▸ **TASK DESCRIPTION**: Copy each line below exactly.

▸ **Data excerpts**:

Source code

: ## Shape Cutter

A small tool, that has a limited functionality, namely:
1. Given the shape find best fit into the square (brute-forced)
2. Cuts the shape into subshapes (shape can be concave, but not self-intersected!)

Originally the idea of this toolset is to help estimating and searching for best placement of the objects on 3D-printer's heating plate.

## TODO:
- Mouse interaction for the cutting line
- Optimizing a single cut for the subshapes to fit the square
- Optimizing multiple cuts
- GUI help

▸ **YOUR SOLUTION**:
Source code

: ## Shape Cutter

A small tool, that has a limited functionality, namely:
1. Given the shape find best fit into the square (brute-forced)
2. Cuts the shape into subshapes (shape can be concave, but not self-intersected!)

Originally the idea of this toolset is to help estimating and searching for best placement of the objects on 3D-printer's heating plate.

## TODO:
- Mouse interaction for the cutting line
- Optimizing a single cut for the subshapes to fit the square
- Optimizing multiple cuts
- GUI help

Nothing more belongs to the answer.